桜と変人にまつわるエトセトラ。


 ひらり、ひらり。散っては、舞い落ちる。桜の形容というのは幾度もあるけれど、私はやっぱり綺麗だと言ってしまう。ああ、綺麗だなあ。花びら一つ一つが、まるで生きているかのよう。
 ならばこれは死体の山なのだけれど、そんな恐ろしい想像もこの美しい映像の前では浄化されてしまう。ということはないだろうか。どうせなら私自身も浄化して欲しい。

 久しぶりに外に出たのに、結局は公園に集まる人間の数に圧倒され、逃げ出してしまった。それでも何とか留まろうとして、吐き気をこらえながらも踏ん張っていたら、ちょうどジョギングコースの真ん中に突っ立っていたようで、取りすがりの若くて綺麗なお姉さんに変な顔をされた。あれは確実に不審者を見る目だった。

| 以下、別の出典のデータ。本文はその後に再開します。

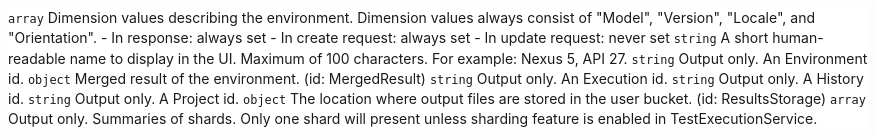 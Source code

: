 </tr>
<tr>
    <td><CopyableCode code="dimensionValue" /></td>
    <td><code>array</code></td>
    <td>Dimension values describing the environment. Dimension values always consist of "Model", "Version", "Locale", and "Orientation". - In response: always set - In create request: always set - In update request: never set</td>
</tr>
<tr>
    <td><CopyableCode code="displayName" /></td>
    <td><code>string</code></td>
    <td>A short human-readable name to display in the UI. Maximum of 100 characters. For example: Nexus 5, API 27.</td>
</tr>
<tr>
    <td><CopyableCode code="environmentId" /></td>
    <td><code>string</code></td>
    <td>Output only. An Environment id.</td>
</tr>
<tr>
    <td><CopyableCode code="environmentResult" /></td>
    <td><code>object</code></td>
    <td>Merged result of the environment. (id: MergedResult)</td>
</tr>
<tr>
    <td><CopyableCode code="executionId" /></td>
    <td><code>string</code></td>
    <td>Output only. An Execution id.</td>
</tr>
<tr>
    <td><CopyableCode code="historyId" /></td>
    <td><code>string</code></td>
    <td>Output only. A History id.</td>
</tr>
<tr>
    <td><CopyableCode code="projectId" /></td>
    <td><code>string</code></td>
    <td>Output only. A Project id.</td>
</tr>
<tr>
    <td><CopyableCode code="resultsStorage" /></td>
    <td><code>object</code></td>
    <td>The location where output files are stored in the user bucket. (id: ResultsStorage)</td>
</tr>
<tr>
    <td><CopyableCode code="shardSummaries" /></td>
    <td><code>array</code></td>
    <td>Output only. Summaries of shards. Only one shard will present unless sharding feature is enabled in TestExecutionService.</td>
</tr>
</tbody>
</table>
</TabItem>
<TabItem value="list">
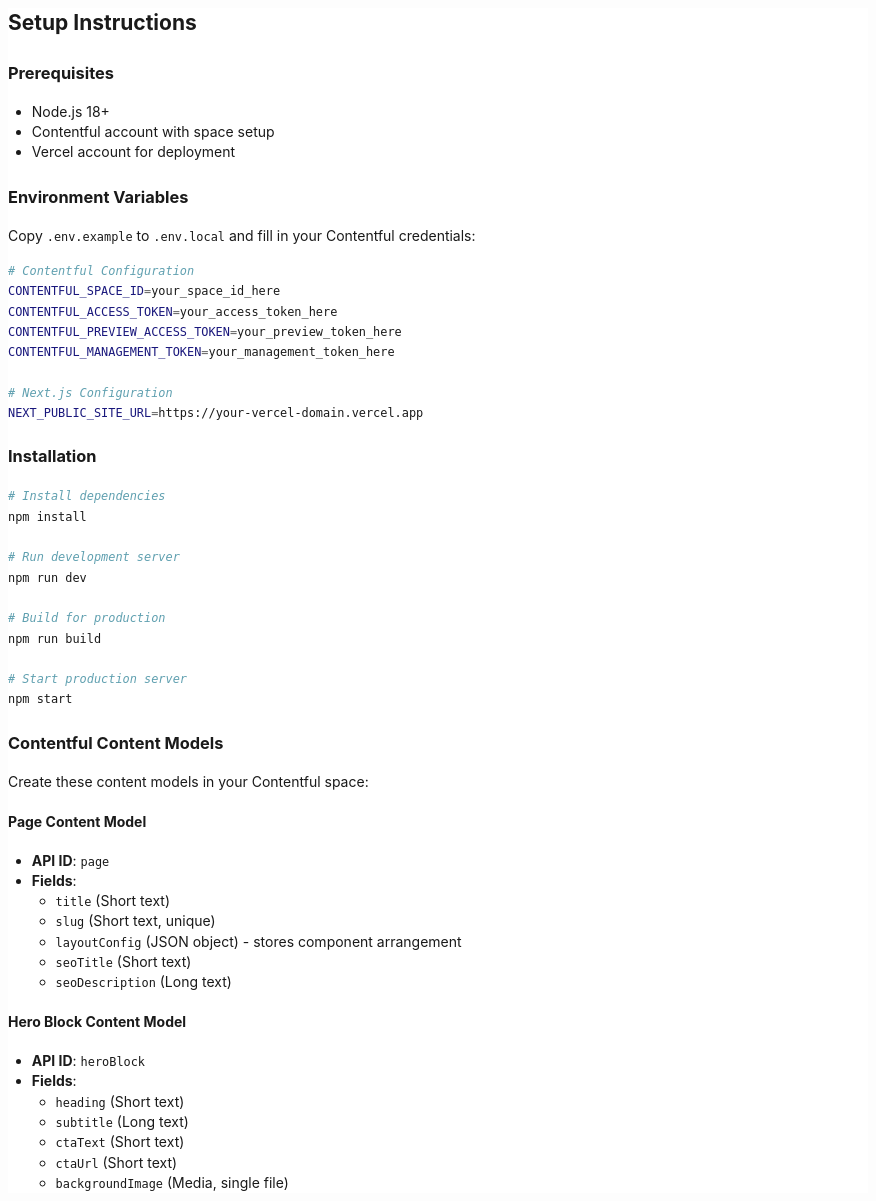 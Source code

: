 ## Setup Instructions

### Prerequisites
- Node.js 18+
- Contentful account with space setup
- Vercel account for deployment

### Environment Variables
Copy `.env.example` to `.env.local` and fill in your Contentful credentials:

```bash
# Contentful Configuration
CONTENTFUL_SPACE_ID=your_space_id_here
CONTENTFUL_ACCESS_TOKEN=your_access_token_here
CONTENTFUL_PREVIEW_ACCESS_TOKEN=your_preview_token_here
CONTENTFUL_MANAGEMENT_TOKEN=your_management_token_here

# Next.js Configuration  
NEXT_PUBLIC_SITE_URL=https://your-vercel-domain.vercel.app
```

### Installation
```bash
# Install dependencies
npm install

# Run development server
npm run dev

# Build for production
npm run build

# Start production server
npm start
```

### Contentful Content Models

Create these content models in your Contentful space:

#### Page Content Model
- **API ID**: `page`
- **Fields**:
  - `title` (Short text)
  - `slug` (Short text, unique)
  - `layoutConfig` (JSON object) - stores component arrangement
  - `seoTitle` (Short text)
  - `seoDescription` (Long text)

#### Hero Block Content Model
- **API ID**: `heroBlock`
- **Fields**:
  - `heading` (Short text)
  - `subtitle` (Long text)
  - `ctaText` (Short text)
  - `ctaUrl` (Short text)
  - `backgroundImage` (Media, single file)
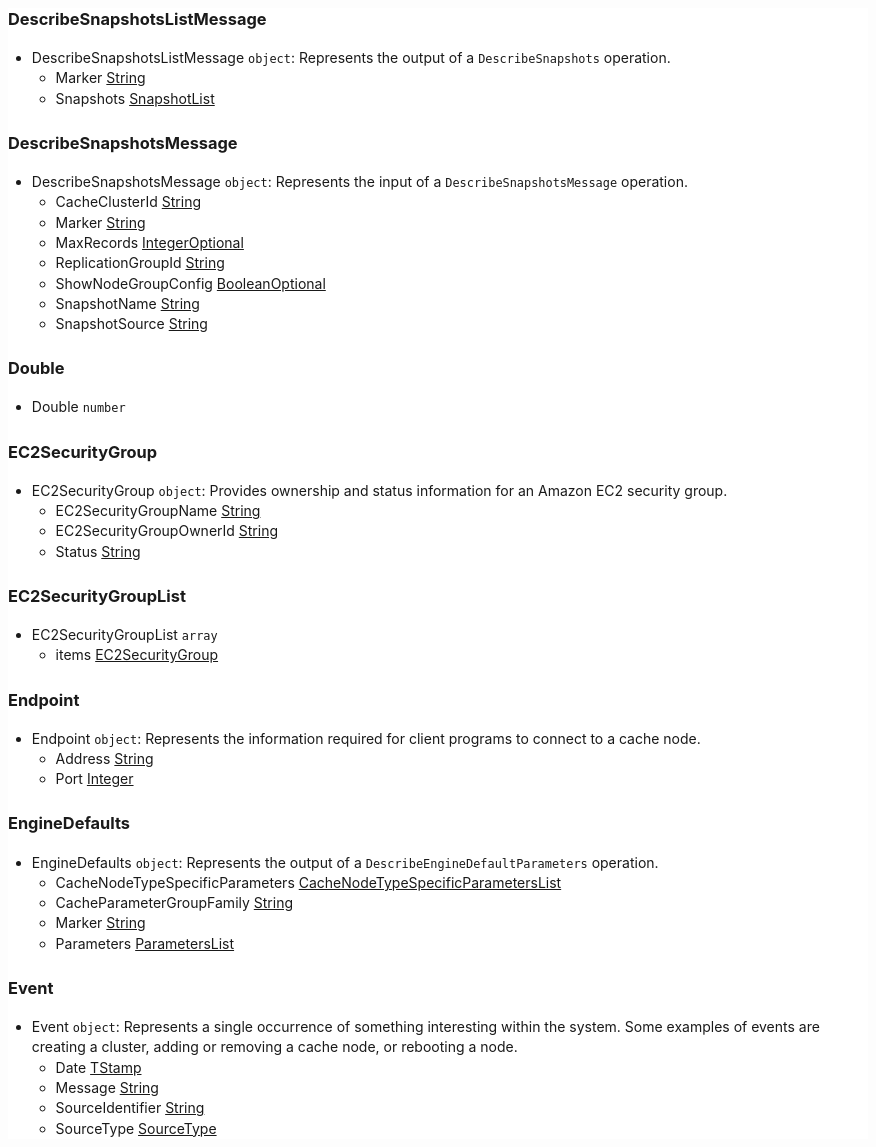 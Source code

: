 ### DescribeSnapshotsListMessage
* DescribeSnapshotsListMessage `object`: Represents the output of a <code>DescribeSnapshots</code> operation.
  * Marker [String](#string)
  * Snapshots [SnapshotList](#snapshotlist)

### DescribeSnapshotsMessage
* DescribeSnapshotsMessage `object`: Represents the input of a <code>DescribeSnapshotsMessage</code> operation.
  * CacheClusterId [String](#string)
  * Marker [String](#string)
  * MaxRecords [IntegerOptional](#integeroptional)
  * ReplicationGroupId [String](#string)
  * ShowNodeGroupConfig [BooleanOptional](#booleanoptional)
  * SnapshotName [String](#string)
  * SnapshotSource [String](#string)

### Double
* Double `number`

### EC2SecurityGroup
* EC2SecurityGroup `object`: Provides ownership and status information for an Amazon EC2 security group.
  * EC2SecurityGroupName [String](#string)
  * EC2SecurityGroupOwnerId [String](#string)
  * Status [String](#string)

### EC2SecurityGroupList
* EC2SecurityGroupList `array`
  * items [EC2SecurityGroup](#ec2securitygroup)

### Endpoint
* Endpoint `object`: Represents the information required for client programs to connect to a cache node.
  * Address [String](#string)
  * Port [Integer](#integer)

### EngineDefaults
* EngineDefaults `object`: Represents the output of a <code>DescribeEngineDefaultParameters</code> operation.
  * CacheNodeTypeSpecificParameters [CacheNodeTypeSpecificParametersList](#cachenodetypespecificparameterslist)
  * CacheParameterGroupFamily [String](#string)
  * Marker [String](#string)
  * Parameters [ParametersList](#parameterslist)

### Event
* Event `object`: Represents a single occurrence of something interesting within the system. Some examples of events are creating a cluster, adding or removing a cache node, or rebooting a node.
  * Date [TStamp](#tstamp)
  * Message [String](#string)
  * SourceIdentifier [String](#string)
  * SourceType [SourceType](#sourcetype)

私の性別が女だったからまだ良かったものの、これが小太りの男だったら通報されていたかもしれない。いや、それはさすがに失礼か。

 考えすぎるのが私の短所だと兄の清田助丸は注意したけれど、長所は人を傷つけないことだと言ってくれた。なのに私はたった今、心の中とはいえ、小太りのおじさんに対して悪口を言ってしまった。もし心を読める小太りのおじさんがいたら、きっと私の言葉に傷ついただろう。
 ああ、なんということだ。たった一つの長所が今消えてしまった。たとえ心を読まれていなかったとしても、考えてしまっただけでアウトだ。今までは部屋に引きこもっていたから人を傷つけることもなく長所を生かすことが出来たというのに、外に出てから一時間も経たないうちにそれを失ってしまうとは。絶望だ。これはまさに、死ぬときなのではないか?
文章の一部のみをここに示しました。